In the early 1990s, U.S. researchers noted enhanced low-dose-rate radiation response in components containing bipolar junction transistors, with greatly increased parametric degradation at dose rates as low as 0.01 rad(Si)/s.
Enhanced low-dose-rate sensitivity (ELDRS) has turned into a key issue, as the actual dose rate in space is in many cases even lower than this. Many acceptance tests at these low dose rates also take an inordinate amount of time. For example, a 50-krad(Si) test takes more than eight weeks. Most suppliers of space parts now offer low-dose-rate testing in some form, either on a characterization basis or in some cases on a wafer-by-wafer acceptance testing basis.
The understanding of single-event effects (SEE) due to protons or cosmic rays has also progressed greatly. SEE hardness in commercial parts has improved as minimum dimensions have fallen and as silicon on insulator (SOI) technology has become more prevalent.
Passive isolation addresses effects such as single-event latchup. The use of large logic devices has led to reductions in the supply voltages required for these devices, and the understanding of single-event transient phenomena in power management devices has evolved in response.
As an example, buck dc-dc converters known as point-of-load regulators (POLs) commonly supply dc power to FPGA devices. The voltages involved can be as low as 1.0 V, and a cosmic-ray induced transient on the output of a POL can result in immediate destructive damage to the FPGA.
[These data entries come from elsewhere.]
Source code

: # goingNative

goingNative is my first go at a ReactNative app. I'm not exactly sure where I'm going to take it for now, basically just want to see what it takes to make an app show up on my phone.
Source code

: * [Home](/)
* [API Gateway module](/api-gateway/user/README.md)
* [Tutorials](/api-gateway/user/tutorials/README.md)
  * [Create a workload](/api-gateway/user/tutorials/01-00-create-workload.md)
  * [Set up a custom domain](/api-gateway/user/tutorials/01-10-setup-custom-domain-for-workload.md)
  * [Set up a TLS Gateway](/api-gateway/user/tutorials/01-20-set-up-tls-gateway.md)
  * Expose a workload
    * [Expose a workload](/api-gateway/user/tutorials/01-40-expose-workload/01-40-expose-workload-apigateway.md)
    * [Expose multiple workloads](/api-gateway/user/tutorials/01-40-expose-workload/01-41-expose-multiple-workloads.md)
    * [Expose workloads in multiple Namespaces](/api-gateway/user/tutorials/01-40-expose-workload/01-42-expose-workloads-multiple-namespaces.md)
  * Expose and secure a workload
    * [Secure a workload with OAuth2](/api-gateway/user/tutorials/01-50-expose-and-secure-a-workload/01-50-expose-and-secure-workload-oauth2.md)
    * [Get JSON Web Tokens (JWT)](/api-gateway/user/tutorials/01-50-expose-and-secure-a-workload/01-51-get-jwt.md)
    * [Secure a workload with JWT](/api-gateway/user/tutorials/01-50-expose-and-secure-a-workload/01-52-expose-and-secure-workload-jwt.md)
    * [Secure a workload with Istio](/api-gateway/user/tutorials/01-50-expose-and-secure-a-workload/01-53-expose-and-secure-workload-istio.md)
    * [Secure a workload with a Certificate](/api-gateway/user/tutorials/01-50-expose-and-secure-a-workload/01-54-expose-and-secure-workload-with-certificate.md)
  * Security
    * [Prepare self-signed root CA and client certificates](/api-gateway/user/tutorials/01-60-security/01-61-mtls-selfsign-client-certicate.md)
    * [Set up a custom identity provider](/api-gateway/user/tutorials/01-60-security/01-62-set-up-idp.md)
This is an interesting issue in the context of commercial space applications. While commercial part upscreening procedures can ensure ionizing radiation hardness, most types of SEE hardening require architectural or process modifications, and upscreening is not always effective.
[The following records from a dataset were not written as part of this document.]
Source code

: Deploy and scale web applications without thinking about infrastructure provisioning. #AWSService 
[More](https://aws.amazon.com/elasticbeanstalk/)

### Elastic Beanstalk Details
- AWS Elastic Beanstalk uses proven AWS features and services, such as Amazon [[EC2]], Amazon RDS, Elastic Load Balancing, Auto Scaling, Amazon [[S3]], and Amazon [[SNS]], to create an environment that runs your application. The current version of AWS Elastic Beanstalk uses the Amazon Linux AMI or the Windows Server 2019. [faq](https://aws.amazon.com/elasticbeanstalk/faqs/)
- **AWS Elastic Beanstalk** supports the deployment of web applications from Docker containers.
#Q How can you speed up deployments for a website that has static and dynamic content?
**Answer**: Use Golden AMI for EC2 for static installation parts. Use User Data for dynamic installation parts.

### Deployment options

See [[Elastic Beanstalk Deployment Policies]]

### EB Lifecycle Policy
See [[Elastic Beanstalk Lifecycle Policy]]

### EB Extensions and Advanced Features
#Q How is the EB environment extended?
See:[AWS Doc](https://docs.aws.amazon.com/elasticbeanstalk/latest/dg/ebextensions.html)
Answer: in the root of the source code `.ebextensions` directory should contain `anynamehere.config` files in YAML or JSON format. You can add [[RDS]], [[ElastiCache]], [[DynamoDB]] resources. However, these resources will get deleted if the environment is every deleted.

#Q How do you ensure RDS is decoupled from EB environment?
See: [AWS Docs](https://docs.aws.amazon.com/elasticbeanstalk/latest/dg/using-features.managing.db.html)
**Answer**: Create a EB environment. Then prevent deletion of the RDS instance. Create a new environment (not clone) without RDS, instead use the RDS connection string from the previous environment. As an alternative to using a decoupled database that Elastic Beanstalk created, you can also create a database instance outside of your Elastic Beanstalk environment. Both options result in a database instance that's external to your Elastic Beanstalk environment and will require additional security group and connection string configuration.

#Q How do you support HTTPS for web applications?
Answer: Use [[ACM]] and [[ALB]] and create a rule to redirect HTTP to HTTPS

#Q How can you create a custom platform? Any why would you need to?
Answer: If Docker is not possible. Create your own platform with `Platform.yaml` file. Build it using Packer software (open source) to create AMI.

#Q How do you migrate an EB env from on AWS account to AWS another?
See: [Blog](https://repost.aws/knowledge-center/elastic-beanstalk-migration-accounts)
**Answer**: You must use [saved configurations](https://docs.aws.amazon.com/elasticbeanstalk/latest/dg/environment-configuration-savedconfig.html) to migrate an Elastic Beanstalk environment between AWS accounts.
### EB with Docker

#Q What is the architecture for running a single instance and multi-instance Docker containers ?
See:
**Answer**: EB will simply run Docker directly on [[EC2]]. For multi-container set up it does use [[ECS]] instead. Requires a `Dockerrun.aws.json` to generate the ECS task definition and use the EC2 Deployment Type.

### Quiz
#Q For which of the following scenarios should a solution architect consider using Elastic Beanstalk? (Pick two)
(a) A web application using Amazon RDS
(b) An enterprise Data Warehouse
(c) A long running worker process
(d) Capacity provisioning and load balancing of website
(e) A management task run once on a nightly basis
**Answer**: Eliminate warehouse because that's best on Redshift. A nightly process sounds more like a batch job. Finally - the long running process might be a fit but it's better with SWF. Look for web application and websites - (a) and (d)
Power Distribution Systems
General satellite electrical system architecture including signal processing, RF functions, and power conditioning and distribution has not changed materially. Power distribution systems have trended toward higher bus voltages to reduce copper mass, and this has combined with lower subsystem and component supply voltage requirements to lead to multiple levels of distribution bus.
Box-to-box communications have progressed from earlier protocols such as RS-422 to high-speed protocols such as low-voltage differential signalling (LVDS), which is now a standard way of communicating in space systems. A longer-range trend is the adoption of fiber optic (FO) interconnects, which has been ongoing but hampered by hardness concern over the electro-optical (EO) components used.
A final trend is the gradual improvement of part radiation hardness as process technology advances. As an example, deep-submicron CMOS processes have very thin gate dielectric layers, and the oxide volume available for charge trapping in the total dose environment is greatly reduced.
This leads to commercial parts that are inherently hard to high levels of total ionizing dose, which is a part of the changing dynamic in the space market. The parts are hard but are commercial and are not specified, screened, or guaranteed for the various environments. Intersil is introducing a line of Class V-compliant operational amplifiers built in a commercial bonded wafer SOI process (Fig. 2). These parts display excellent total dose hardness without any design or process changes.
The hardened electronics business is seeing many changes, some driven by the move toward commercial rather than government space programs in the United States, the trend toward nonhermetic packaging as driven by greatly increased I/O counts, and the improvements of commercial part performance in various radiation environments.